What Do You Do?

When you meet a total stranger for the first time, what's the first question you ask them in order to get acquainted?  If we conducted a survey of adults, my guess is that the vast majority of you go with,  "What do you do?". 

I absolutely hate this question.  It’s equivalent to asking someone “How do you sell your labor?” which if asked in this way reveals why the question can really only result in a few different outcomes:  

1) The person you ask hates their job (an ever-increasing majority) and starts a half-hour diatribe about everything wrong with their boss, their company, the organizational structure, their low pay, their idiot coworker, etc. 

2) They love their job, but do something incredibly dull, and can't wait to tell you about every minute nuance and detail.  They may even be able to regale you with hilarious stories like the time Fred put the wrong calculation into a spreadsheet cell and boy wasn't he embarrassed when it looked like the derivative trades were negative. 

3) They are indifferent to their job or the topic of it and so give a brief but bland response leading the conversation nowhere. 

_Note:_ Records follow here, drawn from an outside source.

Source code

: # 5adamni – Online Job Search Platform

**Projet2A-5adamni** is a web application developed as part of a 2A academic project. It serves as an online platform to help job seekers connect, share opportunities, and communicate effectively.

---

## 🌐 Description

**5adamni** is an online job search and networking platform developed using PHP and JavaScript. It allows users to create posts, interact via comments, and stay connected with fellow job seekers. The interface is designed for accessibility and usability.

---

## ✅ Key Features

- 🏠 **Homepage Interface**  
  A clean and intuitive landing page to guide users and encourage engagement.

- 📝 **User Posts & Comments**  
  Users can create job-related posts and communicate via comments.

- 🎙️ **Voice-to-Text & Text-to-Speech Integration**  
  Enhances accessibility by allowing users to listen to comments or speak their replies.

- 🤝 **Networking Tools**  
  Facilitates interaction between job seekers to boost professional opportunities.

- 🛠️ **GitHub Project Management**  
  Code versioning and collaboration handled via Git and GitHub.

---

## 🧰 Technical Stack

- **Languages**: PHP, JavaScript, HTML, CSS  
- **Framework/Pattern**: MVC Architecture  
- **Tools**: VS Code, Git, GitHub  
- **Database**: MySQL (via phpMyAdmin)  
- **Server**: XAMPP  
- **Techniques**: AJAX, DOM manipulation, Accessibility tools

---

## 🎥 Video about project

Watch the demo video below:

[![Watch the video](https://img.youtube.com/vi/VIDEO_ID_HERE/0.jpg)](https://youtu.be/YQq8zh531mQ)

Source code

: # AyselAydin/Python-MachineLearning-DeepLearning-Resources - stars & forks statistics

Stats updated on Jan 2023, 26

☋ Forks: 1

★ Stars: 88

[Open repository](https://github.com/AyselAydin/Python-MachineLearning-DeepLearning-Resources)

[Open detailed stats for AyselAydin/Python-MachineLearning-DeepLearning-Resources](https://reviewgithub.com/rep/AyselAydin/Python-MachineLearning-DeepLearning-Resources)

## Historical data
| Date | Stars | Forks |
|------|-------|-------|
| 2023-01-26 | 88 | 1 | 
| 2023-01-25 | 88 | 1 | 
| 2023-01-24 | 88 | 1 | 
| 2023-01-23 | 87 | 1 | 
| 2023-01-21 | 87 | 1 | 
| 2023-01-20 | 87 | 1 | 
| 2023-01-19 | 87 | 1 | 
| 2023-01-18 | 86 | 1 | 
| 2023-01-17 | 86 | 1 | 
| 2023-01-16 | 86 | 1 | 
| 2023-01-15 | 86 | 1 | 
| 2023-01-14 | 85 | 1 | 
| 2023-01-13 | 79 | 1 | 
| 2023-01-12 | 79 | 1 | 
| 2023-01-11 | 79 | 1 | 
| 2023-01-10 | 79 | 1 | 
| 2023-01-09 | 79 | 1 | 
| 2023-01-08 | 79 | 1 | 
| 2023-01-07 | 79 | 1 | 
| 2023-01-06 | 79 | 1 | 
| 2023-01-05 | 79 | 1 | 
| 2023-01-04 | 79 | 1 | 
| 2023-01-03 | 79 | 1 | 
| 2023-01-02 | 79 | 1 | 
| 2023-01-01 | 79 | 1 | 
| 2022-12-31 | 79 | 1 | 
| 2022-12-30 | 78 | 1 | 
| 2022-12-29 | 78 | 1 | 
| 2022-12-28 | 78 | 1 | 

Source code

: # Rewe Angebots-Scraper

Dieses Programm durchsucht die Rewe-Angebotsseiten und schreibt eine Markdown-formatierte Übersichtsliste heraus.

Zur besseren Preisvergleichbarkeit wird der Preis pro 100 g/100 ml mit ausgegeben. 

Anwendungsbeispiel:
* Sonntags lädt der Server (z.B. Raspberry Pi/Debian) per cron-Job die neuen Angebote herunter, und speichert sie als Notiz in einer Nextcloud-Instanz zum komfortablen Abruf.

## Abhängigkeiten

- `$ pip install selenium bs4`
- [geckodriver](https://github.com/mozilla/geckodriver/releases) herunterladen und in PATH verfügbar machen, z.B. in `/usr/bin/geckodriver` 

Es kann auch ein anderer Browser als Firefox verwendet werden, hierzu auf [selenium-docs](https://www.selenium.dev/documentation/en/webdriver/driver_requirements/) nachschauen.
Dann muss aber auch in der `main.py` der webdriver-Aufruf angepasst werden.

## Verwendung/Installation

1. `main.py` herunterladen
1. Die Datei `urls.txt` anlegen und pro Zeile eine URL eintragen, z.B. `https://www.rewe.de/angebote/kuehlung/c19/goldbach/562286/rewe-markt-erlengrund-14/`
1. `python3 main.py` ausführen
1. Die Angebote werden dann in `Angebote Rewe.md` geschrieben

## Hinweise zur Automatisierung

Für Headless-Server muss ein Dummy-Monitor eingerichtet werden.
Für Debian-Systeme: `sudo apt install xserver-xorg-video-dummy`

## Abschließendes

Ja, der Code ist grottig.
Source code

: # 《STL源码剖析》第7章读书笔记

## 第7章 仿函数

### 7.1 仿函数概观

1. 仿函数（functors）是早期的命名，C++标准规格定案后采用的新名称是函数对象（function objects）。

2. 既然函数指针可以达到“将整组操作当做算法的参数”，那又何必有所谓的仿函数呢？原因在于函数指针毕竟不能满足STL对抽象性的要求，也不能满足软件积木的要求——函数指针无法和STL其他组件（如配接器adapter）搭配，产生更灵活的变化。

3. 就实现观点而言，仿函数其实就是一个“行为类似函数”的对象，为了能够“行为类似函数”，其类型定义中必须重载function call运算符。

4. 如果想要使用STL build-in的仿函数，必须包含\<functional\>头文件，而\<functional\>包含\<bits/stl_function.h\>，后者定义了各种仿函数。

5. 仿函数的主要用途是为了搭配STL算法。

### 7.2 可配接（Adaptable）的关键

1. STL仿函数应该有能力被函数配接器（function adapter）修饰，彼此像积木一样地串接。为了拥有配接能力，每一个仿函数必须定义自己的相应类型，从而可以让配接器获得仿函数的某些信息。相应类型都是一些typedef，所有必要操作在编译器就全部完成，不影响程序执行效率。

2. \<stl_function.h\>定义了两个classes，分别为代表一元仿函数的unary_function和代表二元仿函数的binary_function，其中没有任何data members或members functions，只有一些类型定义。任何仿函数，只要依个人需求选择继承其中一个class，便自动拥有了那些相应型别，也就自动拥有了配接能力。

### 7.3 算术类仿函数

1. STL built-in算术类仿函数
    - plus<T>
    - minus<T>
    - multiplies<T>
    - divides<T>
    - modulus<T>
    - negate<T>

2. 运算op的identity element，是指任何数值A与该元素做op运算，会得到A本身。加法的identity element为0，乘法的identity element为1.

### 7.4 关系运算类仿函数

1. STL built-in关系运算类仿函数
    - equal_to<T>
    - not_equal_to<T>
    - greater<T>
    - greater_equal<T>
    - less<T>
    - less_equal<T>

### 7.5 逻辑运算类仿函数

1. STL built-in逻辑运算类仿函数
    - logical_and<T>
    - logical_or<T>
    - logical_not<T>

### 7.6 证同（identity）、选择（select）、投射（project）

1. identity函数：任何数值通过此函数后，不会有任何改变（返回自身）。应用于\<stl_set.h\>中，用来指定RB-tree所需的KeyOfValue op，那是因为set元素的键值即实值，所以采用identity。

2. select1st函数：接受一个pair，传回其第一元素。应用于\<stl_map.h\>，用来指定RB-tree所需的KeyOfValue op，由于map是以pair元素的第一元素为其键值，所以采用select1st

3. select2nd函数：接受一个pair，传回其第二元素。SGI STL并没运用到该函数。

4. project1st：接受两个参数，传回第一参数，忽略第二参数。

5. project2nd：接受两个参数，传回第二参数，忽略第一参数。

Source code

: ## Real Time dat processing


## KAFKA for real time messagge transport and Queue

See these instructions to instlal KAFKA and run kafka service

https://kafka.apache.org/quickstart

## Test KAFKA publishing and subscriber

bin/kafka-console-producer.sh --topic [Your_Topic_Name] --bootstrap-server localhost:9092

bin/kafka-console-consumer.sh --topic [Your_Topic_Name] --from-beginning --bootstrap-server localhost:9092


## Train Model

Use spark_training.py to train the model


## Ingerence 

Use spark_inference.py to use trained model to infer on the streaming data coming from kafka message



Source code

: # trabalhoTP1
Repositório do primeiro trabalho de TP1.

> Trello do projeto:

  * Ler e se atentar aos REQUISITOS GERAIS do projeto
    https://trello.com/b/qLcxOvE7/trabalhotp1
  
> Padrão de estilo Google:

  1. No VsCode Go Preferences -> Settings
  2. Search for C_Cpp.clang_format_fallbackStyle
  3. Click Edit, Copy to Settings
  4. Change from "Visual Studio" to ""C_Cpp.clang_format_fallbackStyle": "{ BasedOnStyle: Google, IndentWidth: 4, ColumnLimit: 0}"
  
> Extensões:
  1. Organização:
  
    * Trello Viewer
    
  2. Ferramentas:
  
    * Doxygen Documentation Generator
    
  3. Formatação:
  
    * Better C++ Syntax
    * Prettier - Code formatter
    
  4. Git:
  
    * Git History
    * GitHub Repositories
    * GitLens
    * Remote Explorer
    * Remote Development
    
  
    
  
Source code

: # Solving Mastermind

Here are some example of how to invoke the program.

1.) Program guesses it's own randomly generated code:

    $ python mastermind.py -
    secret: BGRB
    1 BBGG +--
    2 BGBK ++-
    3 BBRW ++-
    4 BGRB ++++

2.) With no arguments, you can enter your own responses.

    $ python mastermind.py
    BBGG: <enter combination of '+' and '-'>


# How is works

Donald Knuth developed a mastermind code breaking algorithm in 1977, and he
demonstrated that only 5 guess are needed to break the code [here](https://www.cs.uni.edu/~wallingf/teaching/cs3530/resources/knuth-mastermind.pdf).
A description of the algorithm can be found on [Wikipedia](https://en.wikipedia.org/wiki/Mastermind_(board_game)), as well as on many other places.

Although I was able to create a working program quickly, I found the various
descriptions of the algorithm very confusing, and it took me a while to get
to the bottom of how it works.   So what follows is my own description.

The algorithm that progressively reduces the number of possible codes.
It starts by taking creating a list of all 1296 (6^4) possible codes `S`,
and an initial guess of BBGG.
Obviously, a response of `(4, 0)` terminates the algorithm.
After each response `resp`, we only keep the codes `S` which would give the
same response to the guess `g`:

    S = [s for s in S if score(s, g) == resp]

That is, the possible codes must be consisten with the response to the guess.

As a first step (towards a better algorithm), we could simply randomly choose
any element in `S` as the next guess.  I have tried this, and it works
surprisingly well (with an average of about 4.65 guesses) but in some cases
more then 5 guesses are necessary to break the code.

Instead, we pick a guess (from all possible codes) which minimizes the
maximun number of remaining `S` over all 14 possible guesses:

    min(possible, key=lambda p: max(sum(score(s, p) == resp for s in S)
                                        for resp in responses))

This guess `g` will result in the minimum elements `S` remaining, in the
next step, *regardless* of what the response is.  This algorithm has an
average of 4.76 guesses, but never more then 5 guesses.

4) They do something really interesting and unless you're in a similar position, you're left questioning your own lot. 

Regardless of the outcome of their answer, the question is inevitably turned back to you so that you can put your interlocutor in one of the exact same situations described above. 

I understand why people start introductions this way.  Getting to know a stranger and carrying the conversation around awkward pauses is hard work.  We don't want to offend.  We don't want to provoke.  We just want to get the ball rolling and the question "What do you do?" is a tame, socially-acceptable questions to accomplish this. 

This question seems to be a hold-over from decades past when people had a single job their entire lives and there wasn't as much freedom or necessity to move between jobs.  The expectation that a job would be fulfilling is also a new phenomenon, so there may not previously have been an expectation to hear someone enthusiastic about their work.  As a result, we're stuck in a mode where we associate a person with their career in a way that doesn't seem to be valid any longer. 

I tend to reply in the mode of item three above.  I’d rather define myself by the totality of my life rather than what I do during business hours.  I'm a husband, father, writer, musician, twitterer(erer), etc.  Not only is my job one of the least interesting things about me, it will be one of the least interesting things for you to have to talk about.  I'd much rather get onto discussions of movies, music, books, or science.  Trust me, you'd rather me get there too. 

So what can we do?  Is there a question we can ask that doesn't sound awkward or creepy?  "What are your interests?" sounds too stodgy.  "What are you into?" sounds like an invitation for someone to  describe their proclivities in the bedroom. 

What about the good, old fashioned, "Tell me about yourself."  It's generic, to be sure, and a bit bland.  But, it's open-ended and allows your new friend to define themselves in a way unimpeded by cultural norms or pressure.  Maybe that person will come back with a description of their job, but you can rest assured knowing you didn't force the subject on them.